Beautiful Girl by Alice Adams, 1977
The magic trick:
Two forms of character building, both used to similar effect
Before I start – the main male character in this story is named Walpole. First name: Walpole. What in the world? That is my last name. It’s a good, if occasionally difficult to explain, spell, or pronounce, last name. But here, it’s a first name. And the other characters make fun of it!! Come on!!
Anyway…
This one has a little of Alice Munro to it, the way it bridges decades with ease. We get a combination character portrait – told and shown. We meet Ardis during a lonely drinking session at home. We are told that she was once a beauty. The story tells us various things about what her life was like back in college. Then, in a later section, the story goes back in time to those college years to show us what Ardis was like. As you would imagine, it’s a far more intimate, more evocative look at the character.
What most interests me is that these two kinds of portrait – told biographical backstory and then present-tense storytelling from the past – present the same picture of the woman. It’s not as if the scenes themselves suggest something different from the backstory. It’s consistent. The two complement each other, never contradict. There are no surprises, only an increased feeling of knowledge the reader has for this character.

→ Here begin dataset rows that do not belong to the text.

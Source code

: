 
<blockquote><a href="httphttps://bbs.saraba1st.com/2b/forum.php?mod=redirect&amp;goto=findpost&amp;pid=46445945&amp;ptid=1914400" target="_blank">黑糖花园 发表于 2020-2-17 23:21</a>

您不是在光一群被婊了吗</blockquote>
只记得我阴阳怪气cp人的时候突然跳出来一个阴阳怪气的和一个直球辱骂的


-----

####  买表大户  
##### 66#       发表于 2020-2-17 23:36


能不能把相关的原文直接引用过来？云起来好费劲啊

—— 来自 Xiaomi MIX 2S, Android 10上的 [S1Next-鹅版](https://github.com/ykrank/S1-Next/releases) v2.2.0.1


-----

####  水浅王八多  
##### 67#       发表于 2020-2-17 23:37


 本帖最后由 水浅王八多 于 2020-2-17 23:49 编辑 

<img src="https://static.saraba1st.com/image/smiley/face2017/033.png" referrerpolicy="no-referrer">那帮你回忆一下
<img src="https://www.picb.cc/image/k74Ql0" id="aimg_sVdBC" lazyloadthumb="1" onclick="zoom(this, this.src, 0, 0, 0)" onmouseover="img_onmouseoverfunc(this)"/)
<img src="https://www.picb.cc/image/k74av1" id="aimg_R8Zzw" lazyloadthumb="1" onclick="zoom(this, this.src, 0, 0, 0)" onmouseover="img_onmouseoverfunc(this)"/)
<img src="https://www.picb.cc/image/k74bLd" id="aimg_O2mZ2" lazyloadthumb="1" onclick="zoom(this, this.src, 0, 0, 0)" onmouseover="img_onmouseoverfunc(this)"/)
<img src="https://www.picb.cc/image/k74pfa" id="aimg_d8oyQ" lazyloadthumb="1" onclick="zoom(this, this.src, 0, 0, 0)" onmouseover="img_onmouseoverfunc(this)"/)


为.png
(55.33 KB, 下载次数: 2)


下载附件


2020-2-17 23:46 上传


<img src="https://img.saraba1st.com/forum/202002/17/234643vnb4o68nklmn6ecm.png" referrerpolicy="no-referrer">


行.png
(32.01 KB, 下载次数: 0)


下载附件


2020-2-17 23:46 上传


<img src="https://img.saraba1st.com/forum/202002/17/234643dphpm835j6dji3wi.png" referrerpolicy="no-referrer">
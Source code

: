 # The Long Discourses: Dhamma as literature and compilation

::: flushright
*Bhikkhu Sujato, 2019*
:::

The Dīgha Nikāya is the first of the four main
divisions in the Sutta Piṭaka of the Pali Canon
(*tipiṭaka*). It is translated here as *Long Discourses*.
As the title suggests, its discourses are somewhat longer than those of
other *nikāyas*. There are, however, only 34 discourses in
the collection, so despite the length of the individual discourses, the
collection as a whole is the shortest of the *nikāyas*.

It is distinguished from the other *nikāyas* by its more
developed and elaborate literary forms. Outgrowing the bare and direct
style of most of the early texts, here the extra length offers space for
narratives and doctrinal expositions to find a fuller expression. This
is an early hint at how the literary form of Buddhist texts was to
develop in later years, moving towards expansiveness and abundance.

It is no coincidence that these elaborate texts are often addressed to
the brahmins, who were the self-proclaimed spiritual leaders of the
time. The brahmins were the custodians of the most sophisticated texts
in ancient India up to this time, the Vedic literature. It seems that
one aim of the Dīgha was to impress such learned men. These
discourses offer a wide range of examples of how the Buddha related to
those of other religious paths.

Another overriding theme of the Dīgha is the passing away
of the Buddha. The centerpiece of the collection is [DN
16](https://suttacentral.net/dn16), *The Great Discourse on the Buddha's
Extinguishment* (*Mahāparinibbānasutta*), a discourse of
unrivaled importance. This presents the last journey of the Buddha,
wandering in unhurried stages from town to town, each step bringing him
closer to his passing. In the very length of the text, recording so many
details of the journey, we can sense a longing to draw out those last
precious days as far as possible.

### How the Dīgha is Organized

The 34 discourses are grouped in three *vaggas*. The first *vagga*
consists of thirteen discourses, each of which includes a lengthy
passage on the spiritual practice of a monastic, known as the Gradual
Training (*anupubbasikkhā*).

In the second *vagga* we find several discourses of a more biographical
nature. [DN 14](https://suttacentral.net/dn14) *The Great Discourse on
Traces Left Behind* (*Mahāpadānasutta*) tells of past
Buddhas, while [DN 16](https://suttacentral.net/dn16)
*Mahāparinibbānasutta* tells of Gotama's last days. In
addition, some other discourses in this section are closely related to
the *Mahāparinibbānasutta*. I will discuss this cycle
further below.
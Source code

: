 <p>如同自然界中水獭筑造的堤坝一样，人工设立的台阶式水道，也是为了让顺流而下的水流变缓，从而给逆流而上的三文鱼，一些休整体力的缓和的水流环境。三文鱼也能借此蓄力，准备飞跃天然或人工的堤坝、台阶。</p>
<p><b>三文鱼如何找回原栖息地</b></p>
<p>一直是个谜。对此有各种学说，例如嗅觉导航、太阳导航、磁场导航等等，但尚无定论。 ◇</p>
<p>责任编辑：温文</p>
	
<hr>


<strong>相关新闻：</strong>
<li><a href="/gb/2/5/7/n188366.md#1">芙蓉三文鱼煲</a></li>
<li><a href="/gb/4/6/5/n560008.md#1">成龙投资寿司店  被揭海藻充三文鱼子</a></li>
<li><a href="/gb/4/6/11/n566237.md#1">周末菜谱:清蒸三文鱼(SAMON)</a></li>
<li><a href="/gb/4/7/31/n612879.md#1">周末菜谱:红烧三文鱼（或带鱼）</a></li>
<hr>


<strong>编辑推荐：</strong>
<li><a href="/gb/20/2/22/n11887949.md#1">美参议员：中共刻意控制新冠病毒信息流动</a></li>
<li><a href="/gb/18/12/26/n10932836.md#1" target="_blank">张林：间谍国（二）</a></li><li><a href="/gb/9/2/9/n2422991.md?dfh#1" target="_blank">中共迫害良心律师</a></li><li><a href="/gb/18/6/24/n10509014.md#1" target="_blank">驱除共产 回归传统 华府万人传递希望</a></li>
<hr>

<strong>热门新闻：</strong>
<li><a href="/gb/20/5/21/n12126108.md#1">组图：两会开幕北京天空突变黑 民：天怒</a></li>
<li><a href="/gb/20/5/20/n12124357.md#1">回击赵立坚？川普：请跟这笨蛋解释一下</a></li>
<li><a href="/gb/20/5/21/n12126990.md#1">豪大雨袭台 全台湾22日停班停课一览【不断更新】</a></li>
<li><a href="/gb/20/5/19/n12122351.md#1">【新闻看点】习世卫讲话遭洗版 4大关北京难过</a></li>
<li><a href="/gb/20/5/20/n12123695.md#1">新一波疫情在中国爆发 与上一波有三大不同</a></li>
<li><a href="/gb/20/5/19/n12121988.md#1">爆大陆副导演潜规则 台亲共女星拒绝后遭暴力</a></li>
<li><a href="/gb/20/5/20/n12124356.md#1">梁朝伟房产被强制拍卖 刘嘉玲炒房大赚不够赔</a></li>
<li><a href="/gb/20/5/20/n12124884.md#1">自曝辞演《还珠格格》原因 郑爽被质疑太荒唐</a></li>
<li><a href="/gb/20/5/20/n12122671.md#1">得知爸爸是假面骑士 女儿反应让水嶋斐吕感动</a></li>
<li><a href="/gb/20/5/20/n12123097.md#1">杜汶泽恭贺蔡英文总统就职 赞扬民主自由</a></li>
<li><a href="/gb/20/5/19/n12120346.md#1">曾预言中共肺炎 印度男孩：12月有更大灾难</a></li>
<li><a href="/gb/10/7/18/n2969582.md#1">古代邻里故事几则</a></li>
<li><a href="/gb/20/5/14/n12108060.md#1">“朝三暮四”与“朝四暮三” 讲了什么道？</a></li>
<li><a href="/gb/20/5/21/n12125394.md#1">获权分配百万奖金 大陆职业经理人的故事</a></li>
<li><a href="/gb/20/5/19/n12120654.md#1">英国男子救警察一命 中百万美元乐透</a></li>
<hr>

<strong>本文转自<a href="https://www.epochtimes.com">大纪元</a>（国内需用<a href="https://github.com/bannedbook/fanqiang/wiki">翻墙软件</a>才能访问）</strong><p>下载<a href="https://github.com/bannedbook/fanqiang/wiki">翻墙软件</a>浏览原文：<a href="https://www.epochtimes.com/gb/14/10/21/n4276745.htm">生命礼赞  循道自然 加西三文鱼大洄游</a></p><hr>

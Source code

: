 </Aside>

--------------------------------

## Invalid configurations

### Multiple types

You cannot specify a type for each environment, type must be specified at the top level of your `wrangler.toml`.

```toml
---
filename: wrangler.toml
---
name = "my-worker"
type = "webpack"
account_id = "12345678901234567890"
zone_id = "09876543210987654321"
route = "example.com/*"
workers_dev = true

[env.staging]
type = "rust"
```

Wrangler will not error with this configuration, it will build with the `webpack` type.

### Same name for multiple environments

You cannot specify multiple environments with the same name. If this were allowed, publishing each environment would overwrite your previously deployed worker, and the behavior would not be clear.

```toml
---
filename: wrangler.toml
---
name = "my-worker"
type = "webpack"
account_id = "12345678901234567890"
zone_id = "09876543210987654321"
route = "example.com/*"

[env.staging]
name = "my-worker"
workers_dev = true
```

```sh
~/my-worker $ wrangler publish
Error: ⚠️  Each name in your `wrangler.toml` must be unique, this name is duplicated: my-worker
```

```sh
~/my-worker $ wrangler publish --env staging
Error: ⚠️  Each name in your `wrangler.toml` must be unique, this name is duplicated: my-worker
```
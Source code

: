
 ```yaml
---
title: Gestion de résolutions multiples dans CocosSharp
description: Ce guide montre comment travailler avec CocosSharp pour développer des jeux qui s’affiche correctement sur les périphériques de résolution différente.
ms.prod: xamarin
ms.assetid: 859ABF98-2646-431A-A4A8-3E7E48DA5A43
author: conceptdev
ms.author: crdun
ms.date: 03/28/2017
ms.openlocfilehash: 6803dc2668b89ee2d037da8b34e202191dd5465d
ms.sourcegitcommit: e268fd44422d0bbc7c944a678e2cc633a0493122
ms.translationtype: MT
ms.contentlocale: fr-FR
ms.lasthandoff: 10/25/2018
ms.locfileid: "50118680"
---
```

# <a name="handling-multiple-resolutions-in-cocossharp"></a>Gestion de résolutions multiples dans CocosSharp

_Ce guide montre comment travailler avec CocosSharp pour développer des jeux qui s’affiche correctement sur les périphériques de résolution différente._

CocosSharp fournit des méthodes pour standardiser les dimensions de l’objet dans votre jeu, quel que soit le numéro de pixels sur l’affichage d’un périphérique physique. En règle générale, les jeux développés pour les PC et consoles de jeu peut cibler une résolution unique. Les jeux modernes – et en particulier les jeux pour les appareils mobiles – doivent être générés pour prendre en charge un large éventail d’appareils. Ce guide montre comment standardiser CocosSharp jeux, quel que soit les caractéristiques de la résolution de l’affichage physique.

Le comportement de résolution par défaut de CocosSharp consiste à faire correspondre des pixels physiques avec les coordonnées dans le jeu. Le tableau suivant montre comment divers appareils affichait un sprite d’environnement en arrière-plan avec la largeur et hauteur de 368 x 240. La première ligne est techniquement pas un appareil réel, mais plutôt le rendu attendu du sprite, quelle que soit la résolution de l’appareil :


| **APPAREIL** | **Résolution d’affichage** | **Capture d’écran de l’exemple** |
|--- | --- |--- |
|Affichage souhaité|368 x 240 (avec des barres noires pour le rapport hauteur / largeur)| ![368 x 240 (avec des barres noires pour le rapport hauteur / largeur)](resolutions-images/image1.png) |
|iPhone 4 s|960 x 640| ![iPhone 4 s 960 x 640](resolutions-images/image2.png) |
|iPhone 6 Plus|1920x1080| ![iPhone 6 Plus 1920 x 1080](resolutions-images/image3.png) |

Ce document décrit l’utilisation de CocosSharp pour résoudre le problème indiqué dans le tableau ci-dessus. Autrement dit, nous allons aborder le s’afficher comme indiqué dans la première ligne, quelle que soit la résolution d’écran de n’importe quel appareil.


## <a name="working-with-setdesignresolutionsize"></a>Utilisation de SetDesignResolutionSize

And that’s quite a trick on Adams’s part.
The selection:
Twenty years ago Ardis was a small and slender black-haired girl, with amazing wide, thickly lashed dark-azure eyes and smooth, pale, almost translucent skin – a classic Southern beauty, except for the sexily curled, contemptuous mouth. And brilliant too: straight A’s at Chapel Hill. An infinitely promising, rarely lovely girl: everyone thought so.